*** Begin section ***

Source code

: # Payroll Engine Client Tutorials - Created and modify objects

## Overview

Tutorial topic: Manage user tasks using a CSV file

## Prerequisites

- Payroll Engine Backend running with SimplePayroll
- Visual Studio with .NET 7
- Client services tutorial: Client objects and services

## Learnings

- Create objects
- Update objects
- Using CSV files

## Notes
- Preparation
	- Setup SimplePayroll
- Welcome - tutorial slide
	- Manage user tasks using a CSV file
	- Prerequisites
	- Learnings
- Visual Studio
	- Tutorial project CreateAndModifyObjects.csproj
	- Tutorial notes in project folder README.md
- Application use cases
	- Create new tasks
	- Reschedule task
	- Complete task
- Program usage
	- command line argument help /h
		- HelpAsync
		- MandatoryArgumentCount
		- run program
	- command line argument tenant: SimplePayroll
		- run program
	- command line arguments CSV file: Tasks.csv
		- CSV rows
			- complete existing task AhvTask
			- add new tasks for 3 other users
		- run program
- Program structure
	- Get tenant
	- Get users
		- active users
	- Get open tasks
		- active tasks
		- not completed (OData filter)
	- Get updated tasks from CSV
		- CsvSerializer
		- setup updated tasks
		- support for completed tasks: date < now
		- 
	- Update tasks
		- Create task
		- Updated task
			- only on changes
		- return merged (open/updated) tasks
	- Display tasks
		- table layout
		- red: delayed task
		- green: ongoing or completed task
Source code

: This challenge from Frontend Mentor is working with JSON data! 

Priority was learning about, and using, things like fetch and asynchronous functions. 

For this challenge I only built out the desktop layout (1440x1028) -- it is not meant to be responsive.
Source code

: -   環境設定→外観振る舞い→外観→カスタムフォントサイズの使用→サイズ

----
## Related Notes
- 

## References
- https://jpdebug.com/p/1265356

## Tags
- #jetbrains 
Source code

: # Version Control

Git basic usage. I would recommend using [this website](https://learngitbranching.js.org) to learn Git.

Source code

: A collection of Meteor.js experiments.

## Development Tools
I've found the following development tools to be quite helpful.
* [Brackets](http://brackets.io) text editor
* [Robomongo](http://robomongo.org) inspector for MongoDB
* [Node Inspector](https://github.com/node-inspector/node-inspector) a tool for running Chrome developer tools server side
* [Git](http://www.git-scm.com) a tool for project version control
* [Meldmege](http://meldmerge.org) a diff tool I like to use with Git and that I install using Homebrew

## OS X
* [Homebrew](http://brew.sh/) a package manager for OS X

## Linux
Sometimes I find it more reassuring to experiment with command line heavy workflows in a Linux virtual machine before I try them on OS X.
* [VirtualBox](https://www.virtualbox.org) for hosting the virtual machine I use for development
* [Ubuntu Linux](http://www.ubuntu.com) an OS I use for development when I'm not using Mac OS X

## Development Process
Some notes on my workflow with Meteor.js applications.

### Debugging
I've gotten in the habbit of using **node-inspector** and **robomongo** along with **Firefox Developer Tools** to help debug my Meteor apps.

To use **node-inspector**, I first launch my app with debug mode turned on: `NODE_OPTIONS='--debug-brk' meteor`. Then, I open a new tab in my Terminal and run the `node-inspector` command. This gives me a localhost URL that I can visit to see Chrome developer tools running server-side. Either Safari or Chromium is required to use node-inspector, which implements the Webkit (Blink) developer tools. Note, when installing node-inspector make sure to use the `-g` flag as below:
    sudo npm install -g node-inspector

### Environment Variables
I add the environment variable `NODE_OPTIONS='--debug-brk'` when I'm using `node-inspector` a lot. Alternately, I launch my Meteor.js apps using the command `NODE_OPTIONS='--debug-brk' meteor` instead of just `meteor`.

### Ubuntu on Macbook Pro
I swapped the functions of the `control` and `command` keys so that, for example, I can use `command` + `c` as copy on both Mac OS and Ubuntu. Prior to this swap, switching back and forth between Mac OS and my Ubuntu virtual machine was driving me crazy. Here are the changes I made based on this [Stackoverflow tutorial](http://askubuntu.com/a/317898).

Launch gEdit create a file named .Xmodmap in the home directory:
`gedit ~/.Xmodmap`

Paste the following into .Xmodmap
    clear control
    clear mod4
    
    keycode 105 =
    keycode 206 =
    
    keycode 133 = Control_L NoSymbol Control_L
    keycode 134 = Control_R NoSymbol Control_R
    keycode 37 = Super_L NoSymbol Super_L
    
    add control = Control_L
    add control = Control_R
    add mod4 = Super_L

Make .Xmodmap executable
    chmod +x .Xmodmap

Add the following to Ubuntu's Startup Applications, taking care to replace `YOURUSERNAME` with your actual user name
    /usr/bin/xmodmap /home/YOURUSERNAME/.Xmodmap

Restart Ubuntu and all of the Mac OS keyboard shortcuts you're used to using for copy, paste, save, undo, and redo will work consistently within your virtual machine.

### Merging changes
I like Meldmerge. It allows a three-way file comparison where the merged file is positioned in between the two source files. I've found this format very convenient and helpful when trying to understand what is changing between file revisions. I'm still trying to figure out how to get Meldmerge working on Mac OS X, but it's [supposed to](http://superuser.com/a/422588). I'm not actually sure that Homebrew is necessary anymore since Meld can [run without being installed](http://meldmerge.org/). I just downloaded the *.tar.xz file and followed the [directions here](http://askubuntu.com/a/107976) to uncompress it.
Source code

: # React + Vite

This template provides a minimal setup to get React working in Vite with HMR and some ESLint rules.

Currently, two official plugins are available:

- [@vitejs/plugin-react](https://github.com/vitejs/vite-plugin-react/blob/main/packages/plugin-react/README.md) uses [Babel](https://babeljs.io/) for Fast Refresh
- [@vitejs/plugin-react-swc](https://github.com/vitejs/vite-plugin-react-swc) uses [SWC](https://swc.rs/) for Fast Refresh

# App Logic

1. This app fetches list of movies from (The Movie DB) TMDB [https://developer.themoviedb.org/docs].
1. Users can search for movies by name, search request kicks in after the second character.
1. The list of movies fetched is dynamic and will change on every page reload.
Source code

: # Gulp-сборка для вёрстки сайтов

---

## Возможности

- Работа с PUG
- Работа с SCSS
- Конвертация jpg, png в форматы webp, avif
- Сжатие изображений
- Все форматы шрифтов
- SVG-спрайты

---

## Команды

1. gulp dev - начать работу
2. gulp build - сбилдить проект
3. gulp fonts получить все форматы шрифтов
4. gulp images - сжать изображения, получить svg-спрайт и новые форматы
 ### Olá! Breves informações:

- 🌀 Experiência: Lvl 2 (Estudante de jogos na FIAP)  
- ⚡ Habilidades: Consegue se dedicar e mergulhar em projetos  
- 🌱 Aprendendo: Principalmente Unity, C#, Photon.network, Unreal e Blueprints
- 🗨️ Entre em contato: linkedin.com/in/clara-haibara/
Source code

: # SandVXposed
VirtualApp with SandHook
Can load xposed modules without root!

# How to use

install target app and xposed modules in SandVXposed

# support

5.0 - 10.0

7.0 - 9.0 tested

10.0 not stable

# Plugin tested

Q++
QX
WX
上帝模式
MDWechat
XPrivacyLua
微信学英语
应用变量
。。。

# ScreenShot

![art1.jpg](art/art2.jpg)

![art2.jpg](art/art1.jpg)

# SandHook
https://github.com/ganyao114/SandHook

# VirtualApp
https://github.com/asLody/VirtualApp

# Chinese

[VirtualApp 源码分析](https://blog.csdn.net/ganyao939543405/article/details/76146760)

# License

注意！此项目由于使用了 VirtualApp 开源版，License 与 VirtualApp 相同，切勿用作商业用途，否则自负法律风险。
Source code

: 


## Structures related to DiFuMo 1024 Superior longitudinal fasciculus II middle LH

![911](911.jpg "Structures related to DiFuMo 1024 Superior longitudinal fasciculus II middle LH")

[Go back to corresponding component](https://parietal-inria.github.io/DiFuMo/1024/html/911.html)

*** End section ***

What the task requires:
Your response must repeat the entries above exactly, in full.

Answer box:
Source code

: # Payroll Engine Client Tutorials - Created and modify objects

## Overview

Tutorial topic: Manage user tasks using a CSV file

## Prerequisites

- Payroll Engine Backend running with SimplePayroll
- Visual Studio with .NET 7
- Client services tutorial: Client objects and services

## Learnings

- Create objects
- Update objects
- Using CSV files

## Notes
- Preparation
	- Setup SimplePayroll
- Welcome - tutorial slide
	- Manage user tasks using a CSV file
	- Prerequisites
	- Learnings
- Visual Studio
	- Tutorial project CreateAndModifyObjects.csproj
	- Tutorial notes in project folder README.md
- Application use cases
	- Create new tasks
	- Reschedule task
	- Complete task
- Program usage
	- command line argument help /h
		- HelpAsync
		- MandatoryArgumentCount
		- run program
	- command line argument tenant: SimplePayroll
		- run program
	- command line arguments CSV file: Tasks.csv
		- CSV rows
			- complete existing task AhvTask
			- add new tasks for 3 other users
		- run program
- Program structure
	- Get tenant
	- Get users
		- active users
	- Get open tasks
		- active tasks
		- not completed (OData filter)
	- Get updated tasks from CSV
		- CsvSerializer
		- setup updated tasks
		- support for completed tasks: date < now
		- 
	- Update tasks
		- Create task
		- Updated task
			- only on changes
		- return merged (open/updated) tasks
	- Display tasks
		- table layout
		- red: delayed task
		- green: ongoing or completed task
Source code

: This challenge from Frontend Mentor is working with JSON data! 

Priority was learning about, and using, things like fetch and asynchronous functions. 

For this challenge I only built out the desktop layout (1440x1028) -- it is not meant to be responsive.
Source code

: -   環境設定→外観振る舞い→外観→カスタムフォントサイズの使用→サイズ

----
## Related Notes
- 

## References
- https://jpdebug.com/p/1265356

## Tags
- #jetbrains 
Source code

: # Version Control

Git basic usage. I would recommend using [this website](https://learngitbranching.js.org) to learn Git.

Source code

: A collection of Meteor.js experiments.

## Development Tools
I've found the following development tools to be quite helpful.
* [Brackets](http://brackets.io) text editor
* [Robomongo](http://robomongo.org) inspector for MongoDB
* [Node Inspector](https://github.com/node-inspector/node-inspector) a tool for running Chrome developer tools server side
* [Git](http://www.git-scm.com) a tool for project version control
* [Meldmege](http://meldmerge.org) a diff tool I like to use with Git and that I install using Homebrew

## OS X
* [Homebrew](http://brew.sh/) a package manager for OS X

## Linux
Sometimes I find it more reassuring to experiment with command line heavy workflows in a Linux virtual machine before I try them on OS X.
* [VirtualBox](https://www.virtualbox.org) for hosting the virtual machine I use for development
* [Ubuntu Linux](http://www.ubuntu.com) an OS I use for development when I'm not using Mac OS X

## Development Process
Some notes on my workflow with Meteor.js applications.

### Debugging
I've gotten in the habbit of using **node-inspector** and **robomongo** along with **Firefox Developer Tools** to help debug my Meteor apps.

To use **node-inspector**, I first launch my app with debug mode turned on: `NODE_OPTIONS='--debug-brk' meteor`. Then, I open a new tab in my Terminal and run the `node-inspector` command. This gives me a localhost URL that I can visit to see Chrome developer tools running server-side. Either Safari or Chromium is required to use node-inspector, which implements the Webkit (Blink) developer tools. Note, when installing node-inspector make sure to use the `-g` flag as below:
    sudo npm install -g node-inspector

### Environment Variables
I add the environment variable `NODE_OPTIONS='--debug-brk'` when I'm using `node-inspector` a lot. Alternately, I launch my Meteor.js apps using the command `NODE_OPTIONS='--debug-brk' meteor` instead of just `meteor`.

### Ubuntu on Macbook Pro
I swapped the functions of the `control` and `command` keys so that, for example, I can use `command` + `c` as copy on both Mac OS and Ubuntu. Prior to this swap, switching back and forth between Mac OS and my Ubuntu virtual machine was driving me crazy. Here are the changes I made based on this [Stackoverflow tutorial](http://askubuntu.com/a/317898).

Launch gEdit create a file named .Xmodmap in the home directory:
`gedit ~/.Xmodmap`

Paste the following into .Xmodmap
    clear control
    clear mod4
    
    keycode 105 =
    keycode 206 =
    
    keycode 133 = Control_L NoSymbol Control_L
    keycode 134 = Control_R NoSymbol Control_R
    keycode 37 = Super_L NoSymbol Super_L
    
    add control = Control_L
    add control = Control_R
    add mod4 = Super_L

Make .Xmodmap executable
    chmod +x .Xmodmap

Add the following to Ubuntu's Startup Applications, taking care to replace `YOURUSERNAME` with your actual user name
    /usr/bin/xmodmap /home/YOURUSERNAME/.Xmodmap

Restart Ubuntu and all of the Mac OS keyboard shortcuts you're used to using for copy, paste, save, undo, and redo will work consistently within your virtual machine.

### Merging changes
I like Meldmerge. It allows a three-way file comparison where the merged file is positioned in between the two source files. I've found this format very convenient and helpful when trying to understand what is changing between file revisions. I'm still trying to figure out how to get Meldmerge working on Mac OS X, but it's [supposed to](http://superuser.com/a/422588). I'm not actually sure that Homebrew is necessary anymore since Meld can [run without being installed](http://meldmerge.org/). I just downloaded the *.tar.xz file and followed the [directions here](http://askubuntu.com/a/107976) to uncompress it.
Source code

: # React + Vite

This template provides a minimal setup to get React working in Vite with HMR and some ESLint rules.

Currently, two official plugins are available:

- [@vitejs/plugin-react](https://github.com/vitejs/vite-plugin-react/blob/main/packages/plugin-react/README.md) uses [Babel](https://babeljs.io/) for Fast Refresh
- [@vitejs/plugin-react-swc](https://github.com/vitejs/vite-plugin-react-swc) uses [SWC](https://swc.rs/) for Fast Refresh

# App Logic

1. This app fetches list of movies from (The Movie DB) TMDB [https://developer.themoviedb.org/docs].
1. Users can search for movies by name, search request kicks in after the second character.
1. The list of movies fetched is dynamic and will change on every page reload.
Source code

: # Gulp-сборка для вёрстки сайтов

---

## Возможности

- Работа с PUG
- Работа с SCSS
- Конвертация jpg, png в форматы webp, avif
- Сжатие изображений
- Все форматы шрифтов
- SVG-спрайты

---

## Команды

1. gulp dev - начать работу
2. gulp build - сбилдить проект
3. gulp fonts получить все форматы шрифтов
4. gulp images - сжать изображения, получить svg-спрайт и новые форматы
 ### Olá! Breves informações:

- 🌀 Experiência: Lvl 2 (Estudante de jogos na FIAP)  
- ⚡ Habilidades: Consegue se dedicar e mergulhar em projetos  
- 🌱 Aprendendo: Principalmente Unity, C#, Photon.network, Unreal e Blueprints
- 🗨️ Entre em contato: linkedin.com/in/clara-haibara/
Source code

: # SandVXposed
VirtualApp with SandHook
Can load xposed modules without root!

# How to use

install target app and xposed modules in SandVXposed

# support

5.0 - 10.0

7.0 - 9.0 tested

10.0 not stable

# Plugin tested

Q++
QX
WX
上帝模式
MDWechat
XPrivacyLua
微信学英语
应用变量
。。。

# ScreenShot

![art1.jpg](art/art2.jpg)

![art2.jpg](art/art1.jpg)

# SandHook
https://github.com/ganyao114/SandHook

# VirtualApp
https://github.com/asLody/VirtualApp

# Chinese

[VirtualApp 源码分析](https://blog.csdn.net/ganyao939543405/article/details/76146760)

# License

注意！此项目由于使用了 VirtualApp 开源版，License 与 VirtualApp 相同，切勿用作商业用途，否则自负法律风险。
Source code

: 


## Structures related to DiFuMo 1024 Superior longitudinal fasciculus II middle LH

![911](911.jpg "Structures related to DiFuMo 1024 Superior longitudinal fasciculus II middle LH")

[Go back to corresponding component](https://parietal-inria.github.io/DiFuMo/1024/html/911.html)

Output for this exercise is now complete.